Quant à la deuxième prophétie antique, Near the day of Purification, there will be cobwebs spun back and forth in the sky, le lecteur numérique fera lui-même le lien avec la Toile mondiale tendue sur nos têtes et au fond des océans « câblés ». Le « en avant et en arrière » du texte traduit révèle par inadvertance (?) l’un des motifs récurrents de Koyaanisqatsi, à savoir, son utilisation du ralenti et de l’accéléré (merci à la fonction intervallomètre et à la double exposition, au sujet desquels les techniciens apprécieront la maîtrise novatrice et le rendu « grisant »). Rythmes contraires, échelles, également, avec cette saisie à la verticale du quadrillage urbain associé au labyrinthe de poche d’un circuit intégré (architecture des lieux d’habitation équivalente à celle des microprocesseurs). Reggio sacrifie parfois à un rapprochement ludique (danseurs sur une piste disco suivis par Pac-Man, entré depuis au MoMA), ironique, lourdement didactique, propre à faire hurler (ou réjouir son spectre) Eisenstein, par exemple pendant la séquence dite du Grid (réseau), tour de force d’un quart d’heure, qui tresse ensemble fabrication de hot-dogs (l’un des emblèmes de l’Amérique, dixit l’ex-séminariste), foule sur escalators (à Grand Central Station ?), piles animées de billets (Scarface en embuscade) et de journaux, chaîne de montage automobile en réflexe méta (René Allio démontrait déjà un sens de la métaphore similaire dans Pierre et Paul, 1969, où Pierre Mondy, bien avant le Michael Douglas de Chute libre, « pétait les plombs » et jouait au sniper depuis sa tour lugubre, rat petit, anonyme, stressé, prisonnier du béton brutal, sinon brutaliste, et d’une vie à crédit).

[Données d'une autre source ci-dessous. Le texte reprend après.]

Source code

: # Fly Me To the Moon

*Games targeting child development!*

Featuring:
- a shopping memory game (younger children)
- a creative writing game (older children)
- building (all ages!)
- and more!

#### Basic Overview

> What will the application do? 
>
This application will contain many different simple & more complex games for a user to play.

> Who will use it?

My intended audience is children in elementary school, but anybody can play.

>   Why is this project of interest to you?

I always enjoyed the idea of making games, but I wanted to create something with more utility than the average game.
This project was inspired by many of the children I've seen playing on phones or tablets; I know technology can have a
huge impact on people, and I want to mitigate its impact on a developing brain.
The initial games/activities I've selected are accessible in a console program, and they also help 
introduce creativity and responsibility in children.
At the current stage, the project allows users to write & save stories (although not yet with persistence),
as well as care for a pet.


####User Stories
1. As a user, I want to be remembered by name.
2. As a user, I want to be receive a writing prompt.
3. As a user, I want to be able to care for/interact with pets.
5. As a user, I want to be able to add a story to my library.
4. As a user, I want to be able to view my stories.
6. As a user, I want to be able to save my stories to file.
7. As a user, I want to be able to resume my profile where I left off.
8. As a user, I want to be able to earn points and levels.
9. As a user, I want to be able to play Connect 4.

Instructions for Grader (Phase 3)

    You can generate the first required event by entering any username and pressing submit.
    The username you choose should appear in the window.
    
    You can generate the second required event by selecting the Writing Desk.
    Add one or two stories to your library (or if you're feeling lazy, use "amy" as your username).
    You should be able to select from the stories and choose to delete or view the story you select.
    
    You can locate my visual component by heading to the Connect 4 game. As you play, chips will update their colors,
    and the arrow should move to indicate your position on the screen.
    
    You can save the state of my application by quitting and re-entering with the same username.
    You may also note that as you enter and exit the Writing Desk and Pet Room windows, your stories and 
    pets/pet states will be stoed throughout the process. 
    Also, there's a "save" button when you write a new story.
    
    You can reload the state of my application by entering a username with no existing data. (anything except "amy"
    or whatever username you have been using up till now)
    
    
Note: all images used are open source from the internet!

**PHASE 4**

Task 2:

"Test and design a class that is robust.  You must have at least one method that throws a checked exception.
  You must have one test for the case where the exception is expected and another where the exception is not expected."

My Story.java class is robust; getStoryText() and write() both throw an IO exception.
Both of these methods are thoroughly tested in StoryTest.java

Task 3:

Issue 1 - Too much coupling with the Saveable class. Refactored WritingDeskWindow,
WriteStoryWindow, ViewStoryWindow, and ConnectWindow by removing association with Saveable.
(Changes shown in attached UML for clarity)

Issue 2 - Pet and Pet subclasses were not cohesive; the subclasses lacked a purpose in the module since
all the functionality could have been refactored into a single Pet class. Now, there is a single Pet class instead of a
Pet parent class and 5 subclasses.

Dans ce film fasciné par la vitesse et la lenteur, les flots de véhicules (voitures à Los Angeles, chars d’archives en Russie) et de passants (sur Times Square, capturés à l’improviste ou posant volontairement, telle ces hôtesses en brochette à Las Vegas), la manipulation des énergies primaires (le prologue mythique, « alchimique », avoue Glass, avec ses quatre éléments intemporels) et premières, fossiles, non renouvelables (l’électricité, le nucléaire), des charges explosent dans le désert, des familles se baignent à proximité d’une centrale d’uranium, un pilote de jet pose crânement devant son appareil phallique (probable réminiscence « inconsciente » de Docteur Folamour, of course). Lune nocturne, tangente à un totem moderne chipé à King Kong, nuées mousseuses miroitées dans d’orgueilleux gratte-ciels (l’un estampillé Microdata), Boeing 747 en mirage massif et dentelle chorale, armada muette de pylônes électriques et superbe bombe ovale, à ravir Sterling Hayden chez Kubrick, enseigne Grand Illusion sur l’avenue principale de la Big Apple (un écran publicitaire informatique annonce Invasion Los Angeles), gamin reflété sur l’écran d’un jeu vidéo d’arcade (Wargames date de 1983), immobilité hypnotisée d’une femme et d’une enfant devant la TV, dans un magasin d’électro-ménager capitonné, automates tout droit sortis d’un Bresson jouant, mangeant, faisant du shopping, assistant à une projection, cousant, s’ennuyant – la grâce au hasard (Balthazar) et l’itération infernale s’entremêlent dans ce ballet alarmé, cet éloge rosse, à double tranchant, au succès surprise (sa « bande originale » itou, concerts compris, éditions diverses pour rassasier l’auditeur).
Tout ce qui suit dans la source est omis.